(Saved entries)
——
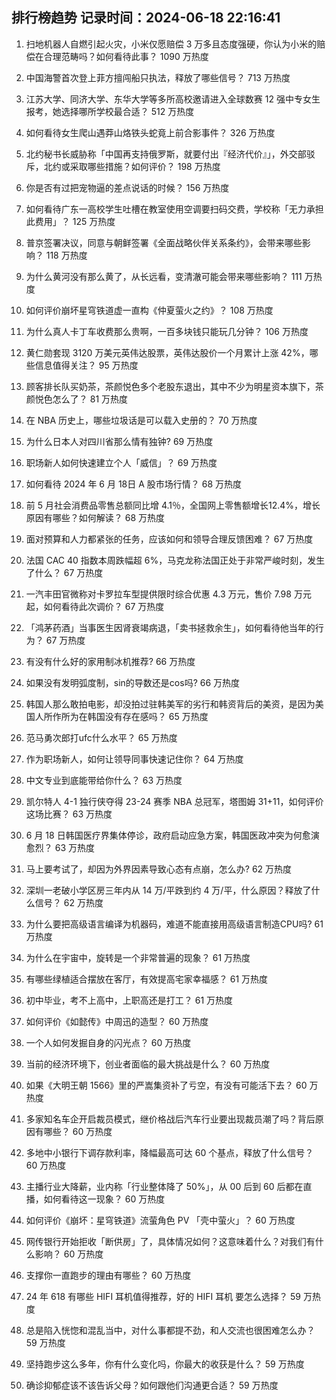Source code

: 
## 排行榜趋势 记录时间：2024-06-18 22:16:41
  
  1. 扫地机器人自燃引起火灾，小米仅愿赔偿 3 万多且态度强硬，你认为小米的赔偿在合理范畴吗？如何看待此事？ 1090 万热度
    
  2. 中国海警首次登上菲方擅闯船只执法，释放了哪些信号？ 713 万热度
    
  3. 江苏大学、同济大学、东华大学等多所高校邀请进入全球数赛 12 强中专女生报考，她选择哪所学校最合适？ 512 万热度
    
  4. 如何看待女生爬山遇莽山烙铁头蛇竟上前合影事件？ 326 万热度
    
  5. 北约秘书长威胁称「中国再支持俄罗斯，就要付出『经济代价』」，外交部驳斥，北约或采取哪些措施？如何评价？ 198 万热度
    
  6. 你是否有过把宠物逼的差点说话的时候？ 156 万热度
    
  7. 如何看待广东一高校学生吐槽在教室使用空调要扫码交费，学校称「无力承担此费用」？ 125 万热度
    
  8. 普京签署决议，同意与朝鲜签署《全面战略伙伴关系条约》，会带来哪些影响？ 118 万热度
    
  9. 为什么黄河没有那么黄了，从长远看，变清澈可能会带来哪些影响？ 111 万热度
    
  10. 如何评价崩坏星穹铁道虚一直构《仲夏萤火之约》？ 108 万热度
    
  11. 为什么真人卡丁车收费那么贵啊，一百多块钱只能玩几分钟？ 106 万热度
    
  12. 黄仁勋套现 3120 万美元英伟达股票，英伟达股价一个月累计上涨 42%，哪些信息值得关注？ 95 万热度
    
  13. 顾客排长队买奶茶，茶颜悦色多个老股东退出，其中不少为明星资本旗下，茶颜悦色怎么了？ 81 万热度
    
  14. 在 NBA 历史上，哪些垃圾话是可以载入史册的？ 70 万热度
    
  15. 为什么日本人对四川省那么情有独钟? 69 万热度
    
  16. 职场新人如何快速建立个人「威信」？ 69 万热度
    
  17. 如何看待 2024 年 6 月 18日 A 股市场行情？ 68 万热度
    
  18. 前 5 月社会消费品零售总额同比增 4.1％，全国网上零售额增长12.4%，增长原因有哪些？如何解读？ 68 万热度
    
  19. 面对预算和人力都紧张的任务，应该如何和领导合理反馈困难？ 67 万热度
    
  20. 法国 CAC 40 指数本周跌幅超 6%，马克龙称法国正处于非常严峻时刻，发生了什么？ 67 万热度
    
  21. 一汽丰田官微称对卡罗拉车型提供限时综合优惠 4.3 万元，售价 7.98 万元起，如何看待此次调价？ 67 万热度
    
  22. 「鸿茅药酒」当事医生因肾衰竭病退，「卖书拯救余生」，如何看待他当年的行为？ 67 万热度
    
  23. 有没有什么好的家用制冰机推荐? 66 万热度
    
  24. 如果没有发明弧度制，sin的导数还是cos吗? 66 万热度
    
  25. 韩国人那么敢拍电影，却没拍过驻韩美军的劣行和韩资背后的美资，是因为美国人所作所为在韩国没有存在感吗？ 65 万热度
    
  26. 范马勇次郎打ufc什么水平？ 65 万热度
    
  27. 作为职场新人，如何让领导同事快速记住你？ 64 万热度
    
  28. 中文专业到底能带给你什么？ 63 万热度
    
  29. 凯尔特人 4-1 独行侠夺得 23-24 赛季 NBA 总冠军，塔图姆 31+11，如何评价这场比赛？ 63 万热度
    
  30. 6 月 18 日韩国医疗界集体停诊，政府启动应急方案，韩国医政冲突为何愈演愈烈？ 63 万热度
    
  31. 马上要考试了，却因为外界因素导致心态有点崩，怎么办? 62 万热度
    
  32. 深圳一老破小学区房三年内从 14 万/平跌到约 4 万/平，什么原因？释放了什么信号？ 62 万热度
    
  33. 为什么要把高级语言编译为机器码，难道不能直接用高级语言制造CPU吗? 61 万热度
    
  34. 为什么在宇宙中，旋转是一个非常普遍的现象？ 61 万热度
    
  35. 有哪些绿植适合摆放在客厅，有效提高宅家幸福感？ 61 万热度
    
  36. 初中毕业，考不上高中，上职高还是打工？ 61 万热度
    
  37. 如何评价《如懿传》中周迅的造型？ 60 万热度
    
  38. 一个人如何发掘自身的闪光点？ 60 万热度
    
  39. 当前的经济环境下，创业者面临的最大挑战是什么？ 60 万热度
    
  40. 如果《大明王朝 1566》里的严嵩集资补了亏空，有没有可能活下去？ 60 万热度
    
  41. 多家知名车企开启裁员模式，继价格战后汽车行业要出现裁员潮了吗？背后原因有哪些？ 60 万热度
    
  42. 多地中小银行下调存款利率，降幅最高可达 60 个基点，释放了什么信号？ 60 万热度
    
  43. 主播行业大降薪，业内称「行业整体降了 50%」，从 00 后到 60 后都在直播，如何看待这一现象？ 60 万热度
    
  44. 如何评价《崩坏：星穹铁道》流萤角色 PV 「壳中萤火」？ 60 万热度
    
  45. 网传银行开始拒收「断供房」了，具体情况如何？这意味着什么？对我们有什么影响？ 60 万热度
    
  46. 支撑你一直跑步的理由有哪些？ 60 万热度
    
  47. 24 年 618 有哪些 HIFI 耳机值得推荐，好的 HIFI 耳机 要怎么选择？ 59 万热度
    
  48. 总是陷入恍惚和混乱当中，对什么事都提不劲，和人交流也很困难怎么办？ 59 万热度
    
  49. 坚持跑步这么多年，你有什么变化吗，你最大的收获是什么？ 59 万热度
    
  50. 确诊抑郁症该不该告诉父母？如何跟他们沟通更合适？ 59 万热度
    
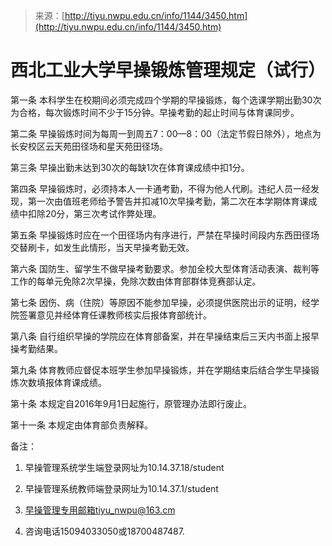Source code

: > 来源：[http://tiyu.nwpu.edu.cn/info/1144/3450.htm](http://tiyu.nwpu.edu.cn/info/1144/3450.htm)

# 西北工业大学早操锻炼管理规定（试行）

第一条 本科学生在校期间必须完成四个学期的早操锻炼，每个选课学期出勤30次为合格，每次锻炼时间不少于15分钟。早操考勤的起止时间与体育课同步。

第二条 早操锻炼时间为每周一到周五7：00—8：00（法定节假日除外），地点为长安校区云天苑田径场和星天苑田径场。

第三条 早操出勤未达到30次的每缺1次在体育课成绩中扣1分。

第四条 早操锻炼时，必须持本人一卡通考勤，不得为他人代刷。违纪人员一经发现，第一次由值班老师给予警告并扣减10次早操考勤，第二次在本学期体育课成绩中扣除20分，第三次考试作弊处理。

第五条 早操锻炼时应在一个田径场内有序进行，严禁在早操时间段内东西田径场交替刷卡，如发生此情形，当天早操考勤无效。

第六条 国防生、留学生不做早操考勤要求。参加全校大型体育活动表演、裁判等工作的每单元免除2次早操，免除次数由体育部群体竞赛部认定。

第七条 因伤、病（住院）等原因不能参加早操，必须提供医院出示的证明，经学院签署意见并经体育任课教师核实后报体育部统计。

第八条 自行组织早操的学院应在体育部备案，并在早操结束后三天内书面上报早操考勤结果。

第九条 体育教师应督促本班学生参加早操锻炼，并在学期结束后结合学生早操锻炼次数填报体育课成绩。

第十条 本规定自2016年9月1日起施行，原管理办法即行废止。

第十一条 本规定由体育部负责解释。

备注：

1. 早操管理系统学生端登录网址为10.14.37.18/student

2. 早操管理系统教师端登录网址为10.14.37.1/student

3. 早操管理专用邮箱tiyu_nwpu@163.cm

4. 咨询电话15094033050或18700487487.
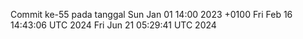 Commit ke-55 pada tanggal Sun Jan 01 14:00 2023 +0100
Fri Feb 16 14:43:06 UTC 2024
Fri Jun 21 05:29:41 UTC 2024

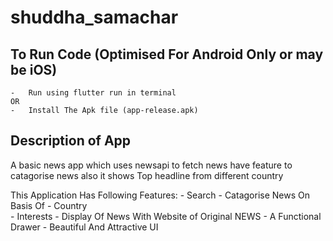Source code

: # shuddha_samachar





## To Run Code (Optimised For Android Only or may be iOS)
    -   Run using flutter run in terminal
    OR
    -   Install The Apk file (app-release.apk)  
## Description of App

A basic news app which uses newsapi to fetch news have feature 
to catagorise news also it shows Top headline from different country

This Application Has Following Features:
    -   Search
    -   Catagorise News On Basis Of 
        -   Country  
        -   Interests 
    -   Display Of News With Website of Original NEWS
    -   A Functional Drawer
    -   Beautiful And Attractive UI
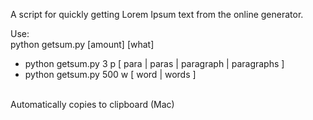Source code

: A script for quickly getting Lorem Ipsum text from the online generator.

Use:<br/>
python getsum.py [amount] [what]<br/>
- python getsum.py 3 p [ para | paras | paragraph | paragraphs ]<br/>
- python getsum.py 500 w [ word | words ]<br/><br/>

Automatically copies to clipboard (Mac)
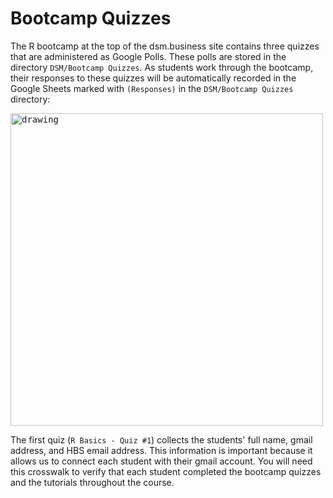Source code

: # Bootcamp Quizzes

The R bootcamp at the top of the dsm.business site contains three quizzes that are administered as Google Polls. These polls are stored in the directory `DSM/Bootcamp Quizzes`. As students work through the bootcamp, their responses to these quizzes will be automatically recorded in the Google Sheets marked with `(Responses)` in the `DSM/Bootcamp Quizzes` directory:

<kbd>
<img src="\..\_media\quiz_responses.png" alt="drawing" width="500"/>
</kbd>

The first quiz (`R Basics - Quiz #1`) collects the students' full name, gmail address, and HBS email address. This information is important because it allows us to connect each student with their gmail account. You will need this crosswalk to verify that each student completed the bootcamp quizzes and the tutorials throughout the course. 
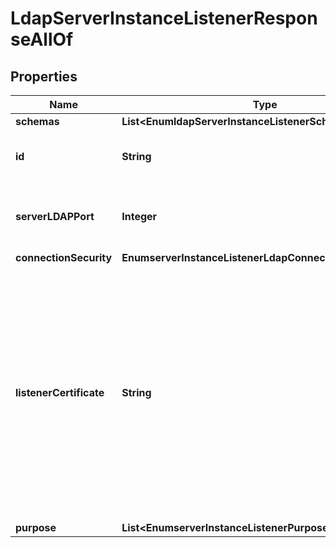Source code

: 

# LdapServerInstanceListenerResponseAllOf


## Properties

| Name | Type | Description | Notes |
|------------ | ------------- | ------------- | -------------|
|**schemas** | **List&lt;EnumldapServerInstanceListenerSchemaUrn&gt;** |  |  [optional] |
|**id** | **String** | Name of the Server Instance Listener |  [optional] |
|**serverLDAPPort** | **Integer** | The TCP port number on which the LDAP server is listening. |  [optional] |
|**connectionSecurity** | **EnumserverInstanceListenerLdapConnectionSecurityProp** |  |  [optional] |
|**listenerCertificate** | **String** | The public component of the certificate that the listener is expected to present to clients. When establishing a connection to this server, only the certificate(s) listed here will be trusted. |  [optional] |
|**purpose** | **List&lt;EnumserverInstanceListenerPurposeProp&gt;** |  |  [optional] |



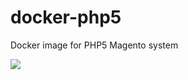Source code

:# docker-php5
Docker image for PHP5 Magento system

[![](https://badge.imagelayers.io/mygento/php5.svg)](https://imagelayers.io/?images=mygento/php5)
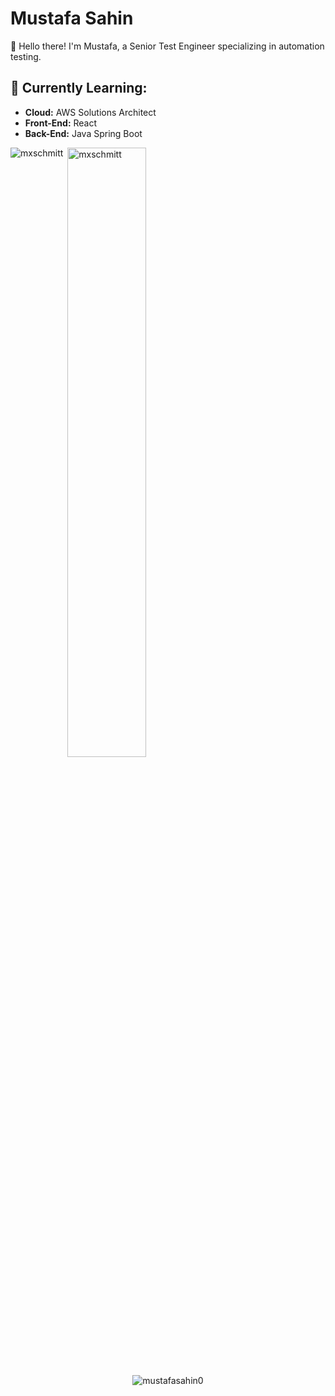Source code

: # Mustafa Sahin

👋 Hello there! I'm Mustafa, a Senior Test Engineer specializing in automation testing.

## 🌱 Currently Learning:
- **Cloud:** AWS Solutions Architect
- **Front-End:** React
- **Back-End:** Java Spring Boot

<p align="left"></p><p><img align="left" src="https://github-readme-stats.vercel.app/api/top-langs/?username=mustafasahin0&layout=compact&hide=html" alt="mxschmitt" /></p>

<p>&nbsp;<img align="center" src="https://github-readme-stats.vercel.app/api?username=mustafasahin0&show_icons=true&count_private=true" alt="mxschmitt" width="50%"/></p>

<p align="center">
<img align="center" src="https://komarev.com/ghpvc/?username=mustafasahin0" alt="mustafasahin0"/>
</p>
——
## Work to be completed
The lines needed run from the first line of the records through the line containing "7. 如何看待广东一高校学生吐槽在教室使用空调要扫码交费，学校称「无力承担此费用」？ 125", both included. Restate them word for word, without pictures.

## Answer to this task
Source code

: 
## 排行榜趋势 记录时间：2024-06-18 22:16:41
  
  1. 扫地机器人自燃引起火灾，小米仅愿赔偿 3 万多且态度强硬，你认为小米的赔偿在合理范畴吗？如何看待此事？ 1090 万热度
    
  2. 中国海警首次登上菲方擅闯船只执法，释放了哪些信号？ 713 万热度
    
  3. 江苏大学、同济大学、东华大学等多所高校邀请进入全球数赛 12 强中专女生报考，她选择哪所学校最合适？ 512 万热度
    
  4. 如何看待女生爬山遇莽山烙铁头蛇竟上前合影事件？ 326 万热度
    
  5. 北约秘书长威胁称「中国再支持俄罗斯，就要付出『经济代价』」，外交部驳斥，北约或采取哪些措施？如何评价？ 198 万热度
    
  6. 你是否有过把宠物逼的差点说话的时候？ 156 万热度
    
  7. 如何看待广东一高校学生吐槽在教室使用空调要扫码交费，学校称「无力承担此费用」？ 125 万热度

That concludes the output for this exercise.